A bill to abolish the travel tax is underway

By Kenneth Christiane L. Basilio, A reporter
HOUSE OF REPRESENTATIVES A committee on Monday approved a proposal to end the Philippines’ travel tax that critics say is burdensome and adds costs Filipinos do not travel abroad.
The House Tourism Committee has put together six bills that seek to eliminate the air and cruise passenger tax, which was imposed under a 1977 presidential decree, despite concerns that its removal could reduce funding for companies that rely on the collection to support services.
A joint measure proposing the removal of the travel tax will be recommended to the House Appropriations and Ways and Means committees to rule out provisions on funding and taxes.
“Why is there a tourism tax? It was meant to discourage our people from traveling abroad and instead support local tourism,” Mark T. Lapid, a senior executive atfTourism Infrastructure and Enterprise Zone Authority (TIEZA), he told the law enforcement.
“But it came out of the successful years… Its purpose was to help all the necessary infrastructure for tourism, our academics and to renovate and improve our heritage sites,” he added.
The government collects a travel tax of P1,620 ($28.35) for passengers on economy flights and P2,700 ($47.24) for passengers on first-class flights, when departing from another country.
Exempted from the travel tax are overseas Filipino workers, overseas Filipino permanent residents who have stayed less than one year in the Philippines, and children two years old and below.
This penalty was first introduced by Republic Act No. 1478 in 1956 and later amended by Presidential Proclamation No. 1183 in 1977.
President Ferdinand R. Marcos, Jr. declared a bill repealing the travel tax a top priority and urged Congress to pass it before the June adjournment.
The government would give up about P8 billion a year if such a proposal is signed by Mr. Marcos into law, said Finance Secretary Frederick D. Go last week.
Authorities collected an estimated P8.7 billion in travel tax by 2025, according to a position report from TIEZA sent to a congressional committee and received BusinessWorld. The collections reached P7.8 billion in 2024, P6.3 billion in 2023, P332 million in 2021, P713 million in 2020, and P7.1 billion in 2019.
Under the law, 50% of the revenue from the travel tax collection goes to TIEZA, while 40% goes to the Commission on Higher Education (CHED) for tourism-related education programs.
The remaining 10% goes to the National Commission for Culture and Arts.
The three agencies supporting the travel tax repeal initiative have their funding available through the annual budget bill.
“To be honest, what goes to TIEZA is about 35%,” said Mr. Lapid. “That is because we are in charge of the administration fee.”
“We spend approximately R500 million to collect our travel tax,” he said.
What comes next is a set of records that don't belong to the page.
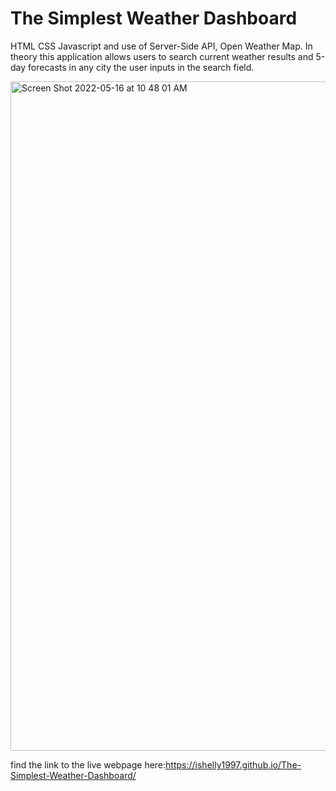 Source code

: # The Simplest Weather Dashboard
HTML CSS Javascript and use of Server-Side API, Open Weather Map.
In theory this application allows users to search current weather results and 5-day forecasts in any city the user inputs in the search field. 

<img width="1071" alt="Screen Shot 2022-05-16 at 10 48 01 AM" src="https://user-images.githubusercontent.com/95631495/168620536-36442ed5-ad5e-4e3c-9f12-827f6e3d6709.png">


find the link to the live webpage here:https://ishelly1997.github.io/The-Simplest-Weather-Dashboard/

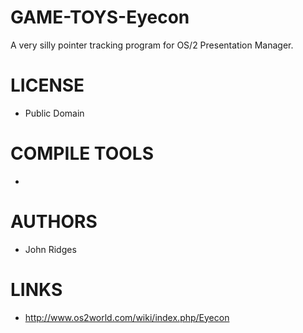 # GAME-TOYS-Eyecon
A very silly pointer tracking program for OS/2 Presentation Manager. 

LICENSE
===============
* Public Domain

COMPILE TOOLS
===============
* 
 
AUTHORS
===============
* John Ridges

LINKS
===============
* http://www.os2world.com/wiki/index.php/Eyecon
In its paper, TIEZA said that 90% of its budget depends on the travel tax, and “any interruption other than one that works is important.”
“The travel tax provides the financial means needed to respond quickly to tourism,” he said, noting that its source of funds allows the agency to “respond quickly” to tourism needs.
TIEZA also pursues projects to build tourism areas such as resorts, large-scale tourist areas throughout the country and to develop cruise tourism by supporting the development of cruise ports.
IMPACT ON CHED
“The consequences of termination are disproportionately borne by the education sector,” CHED said in a position paper, which was discovered by BusinessWorld. “The removal of the travel tax will immediately destroy a stable and stable source of funding, affecting its ability to support current and planned programs.”
The Chairman of CHED, Shirley Agrupis, said that the education development program of this institution is largely funded by the travel tax money, and the cancellation of the tax may affect the 5.4 million students who depend on it.
“If the travel tax is spent without a source of revenue, we will lose 85.6% of its revenue,” he told the lawmakers.
The House Appropriations Committee will work to “adjust” its funding needs for organizations that will be affected by its repeal, its chairman, Nueva Ecija Rep. Mikaela Angela B. Suansing, told the panel.
“Due to the financial crisis, we will work to ensure that those funds are always available in the government institutions involved,” he said. “We will work… to rescue you in a way that will meet the needs of different agencies.”
The abolition of the Philippine travel tax would be good for the tourism industry, said Jonathan L. Ravelas, senior consultant at Reyes Tacandong & Co.
“It lowers the cost of air travel, boosts outbound and inbound travel, and makes the Philippines competitive as a regional hub,” he said in a Viber message.
“But it’s not a silver bullet. The real benefits will only come if the lost revenue is replaced by smart tourism subsidies – better airports, smoother visas, and stronger des.”tination marketing,” he added.